WORK REQUEST: Where in the entries below does "disease" appear? Copy every line that has it.

Records excerpted from a collection:

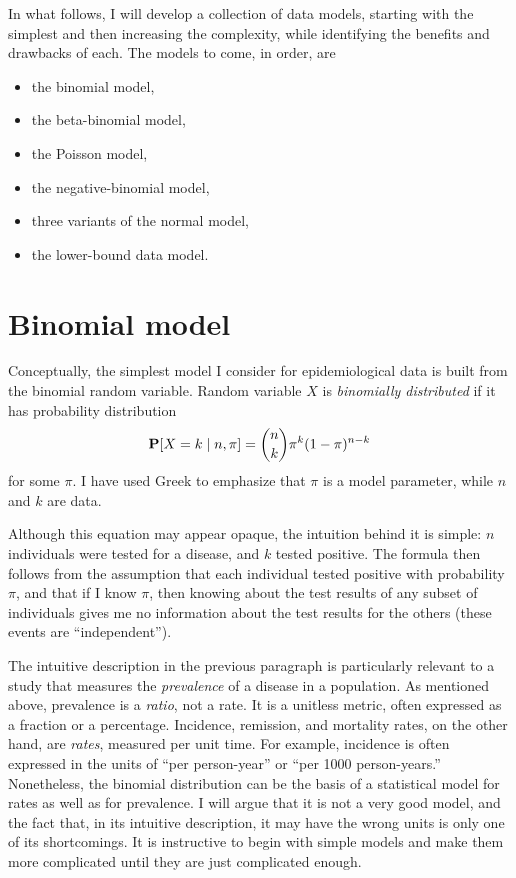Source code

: In what follows, I will develop a collection of data models, starting
with the simplest and then increasing the complexity, while
identifying the benefits and drawbacks of each.  The models to come,
in order, are
\begin{itemize}
\item the binomial model,
\item the beta-binomial model,
\item the Poisson model,
\item the negative-binomial model,
\item three variants of the normal model,
\item the lower-bound data model.
\end{itemize}

\section{Binomial model}
Conceptually, the simplest model I consider for epidemiological data
is built from the binomial random variable. Random variable $X$ is
\emph{binomially distributed} if it has probability distribution
\[
\mathbf{P}[X=k\;|\; n, \pi] = \binom{n}{k}\pi^k(1-\pi)^{n-k}
\]
for some $\pi$.  I have used Greek to emphasize that $\pi$ is a model
parameter, while $n$ and $k$ are data.

Although this equation may appear opaque, the intuition behind it is
simple: $n$ individuals were tested for a disease, and $k$ tested
positive. The formula then follows from the assumption that each
individual tested positive with probability $\pi$, and that if I know
$\pi$, then knowing about the test results of any subset of
individuals gives me no information about the test results for the
others (these events are ``independent'').

The intuitive description in the previous paragraph is particularly
relevant to a study that measures the \emph{prevalence} of a disease
in a population.  As mentioned above, prevalence is a \emph{ratio}, not
a rate.  It is a unitless metric, often expressed as a fraction or a
percentage.  Incidence, remission, and mortality rates, on the other
hand, are \emph{rates}, measured per unit time.  For example,
incidence is often expressed in the units of ``per person-year'' or
``per 1000 person-years.''  Nonetheless, the binomial distribution can
be the basis of a statistical model for rates as well as for
prevalence.  I will argue that it is not a very good model, and the
fact that, in its intuitive description, it may have the wrong units is
only one of its shortcomings.  It is instructive to
begin with simple models and make them more complicated until they
are just complicated enough.

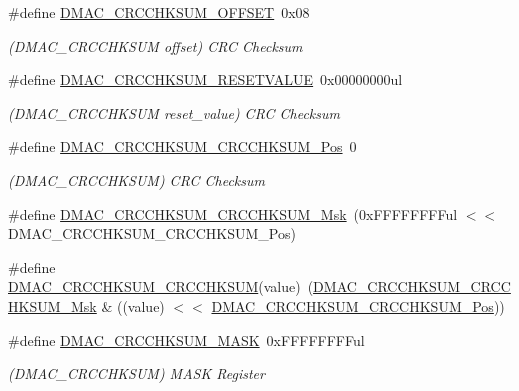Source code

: \begin{DoxyCompactItemize}
\#define \mbox{\hyperlink{group___s_a_m_d21___d_m_a_c_gaaf28d2e2f85065902296367f85cbf653}{D\+M\+A\+C\+\_\+\+C\+R\+C\+C\+H\+K\+S\+U\+M\+\_\+\+O\+F\+F\+S\+ET}}~0x08
\begin{DoxyCompactList}\small\item\em (D\+M\+A\+C\+\_\+\+C\+R\+C\+C\+H\+K\+S\+UM offset) C\+RC Checksum \end{DoxyCompactList}\item 
\#define \mbox{\hyperlink{group___s_a_m_d21___d_m_a_c_ga5a674aea99e5458c83f7d8c593158f57}{D\+M\+A\+C\+\_\+\+C\+R\+C\+C\+H\+K\+S\+U\+M\+\_\+\+R\+E\+S\+E\+T\+V\+A\+L\+UE}}~0x00000000ul
\begin{DoxyCompactList}\small\item\em (D\+M\+A\+C\+\_\+\+C\+R\+C\+C\+H\+K\+S\+UM reset\+\_\+value) C\+RC Checksum \end{DoxyCompactList}\item 
\#define \mbox{\hyperlink{group___s_a_m_d21___d_m_a_c_gae067bcd8b5d57e5e006ddd8d5bf1b619}{D\+M\+A\+C\+\_\+\+C\+R\+C\+C\+H\+K\+S\+U\+M\+\_\+\+C\+R\+C\+C\+H\+K\+S\+U\+M\+\_\+\+Pos}}~0
\begin{DoxyCompactList}\small\item\em (D\+M\+A\+C\+\_\+\+C\+R\+C\+C\+H\+K\+S\+UM) C\+RC Checksum \end{DoxyCompactList}\item 
\#define \mbox{\hyperlink{group___s_a_m_d21___d_m_a_c_ga8d05874fe6f2273d4e5cc5515a15586c}{D\+M\+A\+C\+\_\+\+C\+R\+C\+C\+H\+K\+S\+U\+M\+\_\+\+C\+R\+C\+C\+H\+K\+S\+U\+M\+\_\+\+Msk}}~(0x\+F\+F\+F\+F\+F\+F\+F\+Ful $<$$<$ D\+M\+A\+C\+\_\+\+C\+R\+C\+C\+H\+K\+S\+U\+M\+\_\+\+C\+R\+C\+C\+H\+K\+S\+U\+M\+\_\+\+Pos)
\item 
\#define \mbox{\hyperlink{group___s_a_m_d21___d_m_a_c_ga24abec4cc6540f28fd1370688bb384d0}{D\+M\+A\+C\+\_\+\+C\+R\+C\+C\+H\+K\+S\+U\+M\+\_\+\+C\+R\+C\+C\+H\+K\+S\+UM}}(value)~(\mbox{\hyperlink{group___s_a_m_d21___d_m_a_c_ga8d05874fe6f2273d4e5cc5515a15586c}{D\+M\+A\+C\+\_\+\+C\+R\+C\+C\+H\+K\+S\+U\+M\+\_\+\+C\+R\+C\+C\+H\+K\+S\+U\+M\+\_\+\+Msk}} \& ((value) $<$$<$ \mbox{\hyperlink{group___s_a_m_d21___d_m_a_c_gae067bcd8b5d57e5e006ddd8d5bf1b619}{D\+M\+A\+C\+\_\+\+C\+R\+C\+C\+H\+K\+S\+U\+M\+\_\+\+C\+R\+C\+C\+H\+K\+S\+U\+M\+\_\+\+Pos}}))
\item 
\#define \mbox{\hyperlink{group___s_a_m_d21___d_m_a_c_ga7c0021ba861b04234cc713fb97d18d48}{D\+M\+A\+C\+\_\+\+C\+R\+C\+C\+H\+K\+S\+U\+M\+\_\+\+M\+A\+SK}}~0x\+F\+F\+F\+F\+F\+F\+F\+Ful
\begin{DoxyCompactList}\small\item\em (D\+M\+A\+C\+\_\+\+C\+R\+C\+C\+H\+K\+S\+UM) M\+A\+SK Register \end{DoxyCompactList}\item 

\end{DoxyCompactItemize}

YOUR RESPONSE:
simple: $n$ individuals were tested for a disease, and $k$ tested
relevant to a study that measures the \emph{prevalence} of a disease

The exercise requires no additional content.